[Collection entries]
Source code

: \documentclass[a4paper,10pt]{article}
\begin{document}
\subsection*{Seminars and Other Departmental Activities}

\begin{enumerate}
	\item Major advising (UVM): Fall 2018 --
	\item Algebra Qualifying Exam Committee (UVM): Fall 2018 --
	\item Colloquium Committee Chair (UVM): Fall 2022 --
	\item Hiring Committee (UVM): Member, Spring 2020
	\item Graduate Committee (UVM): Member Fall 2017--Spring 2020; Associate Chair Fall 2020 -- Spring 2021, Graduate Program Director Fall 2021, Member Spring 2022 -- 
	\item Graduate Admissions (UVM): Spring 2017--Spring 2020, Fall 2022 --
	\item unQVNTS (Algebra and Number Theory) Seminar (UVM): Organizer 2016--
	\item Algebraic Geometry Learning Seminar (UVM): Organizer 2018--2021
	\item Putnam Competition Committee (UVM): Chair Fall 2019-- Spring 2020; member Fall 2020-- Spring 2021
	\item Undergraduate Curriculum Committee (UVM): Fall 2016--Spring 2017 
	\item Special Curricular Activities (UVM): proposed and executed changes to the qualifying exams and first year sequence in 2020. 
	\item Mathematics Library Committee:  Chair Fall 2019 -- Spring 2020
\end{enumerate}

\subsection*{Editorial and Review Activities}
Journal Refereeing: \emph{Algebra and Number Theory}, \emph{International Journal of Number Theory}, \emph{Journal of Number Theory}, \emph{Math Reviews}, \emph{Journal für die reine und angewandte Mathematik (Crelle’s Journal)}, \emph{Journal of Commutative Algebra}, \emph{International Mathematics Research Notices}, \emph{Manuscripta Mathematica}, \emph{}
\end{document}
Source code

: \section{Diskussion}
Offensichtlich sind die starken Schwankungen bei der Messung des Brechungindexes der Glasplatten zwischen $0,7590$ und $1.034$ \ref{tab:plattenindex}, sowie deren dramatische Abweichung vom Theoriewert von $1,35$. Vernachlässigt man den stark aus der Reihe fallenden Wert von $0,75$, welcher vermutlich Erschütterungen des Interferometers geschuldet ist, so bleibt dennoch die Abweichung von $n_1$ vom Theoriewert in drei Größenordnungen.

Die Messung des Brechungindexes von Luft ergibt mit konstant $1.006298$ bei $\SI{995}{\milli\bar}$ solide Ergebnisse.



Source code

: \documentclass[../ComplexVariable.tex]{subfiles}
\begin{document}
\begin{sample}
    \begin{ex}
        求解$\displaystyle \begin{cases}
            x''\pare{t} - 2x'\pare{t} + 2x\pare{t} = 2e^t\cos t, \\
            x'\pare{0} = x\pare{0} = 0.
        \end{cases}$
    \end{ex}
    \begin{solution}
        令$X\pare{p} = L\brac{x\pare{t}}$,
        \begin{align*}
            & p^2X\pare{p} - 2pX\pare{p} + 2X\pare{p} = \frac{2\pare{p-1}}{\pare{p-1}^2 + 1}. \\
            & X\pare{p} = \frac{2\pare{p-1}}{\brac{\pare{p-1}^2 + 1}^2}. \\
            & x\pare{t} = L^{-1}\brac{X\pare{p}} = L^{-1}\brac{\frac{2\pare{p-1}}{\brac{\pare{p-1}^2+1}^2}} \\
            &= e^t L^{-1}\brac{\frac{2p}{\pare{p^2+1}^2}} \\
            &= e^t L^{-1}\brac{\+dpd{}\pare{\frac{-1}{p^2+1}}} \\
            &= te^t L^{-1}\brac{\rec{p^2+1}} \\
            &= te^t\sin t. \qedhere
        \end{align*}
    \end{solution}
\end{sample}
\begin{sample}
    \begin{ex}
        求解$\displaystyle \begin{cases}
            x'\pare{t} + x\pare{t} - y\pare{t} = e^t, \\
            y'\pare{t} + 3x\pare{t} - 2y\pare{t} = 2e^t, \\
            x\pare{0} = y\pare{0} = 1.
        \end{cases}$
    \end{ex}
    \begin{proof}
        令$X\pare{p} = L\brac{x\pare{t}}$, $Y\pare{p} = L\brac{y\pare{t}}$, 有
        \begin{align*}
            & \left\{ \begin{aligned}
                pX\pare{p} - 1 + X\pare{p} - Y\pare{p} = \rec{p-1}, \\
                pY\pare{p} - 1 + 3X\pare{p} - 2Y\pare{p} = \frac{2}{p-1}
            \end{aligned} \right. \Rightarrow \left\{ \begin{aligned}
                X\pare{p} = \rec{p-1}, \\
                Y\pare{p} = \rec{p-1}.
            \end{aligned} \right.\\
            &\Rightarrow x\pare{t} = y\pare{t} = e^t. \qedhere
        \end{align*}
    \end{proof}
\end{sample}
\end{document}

- [What you will do]: The expected answer is a copy of every line in the entries that holds the word "documentclass".

- [Answer section]:
: \documentclass[a4paper,10pt]{article}
: \documentclass[../ComplexVariable.tex]{subfiles}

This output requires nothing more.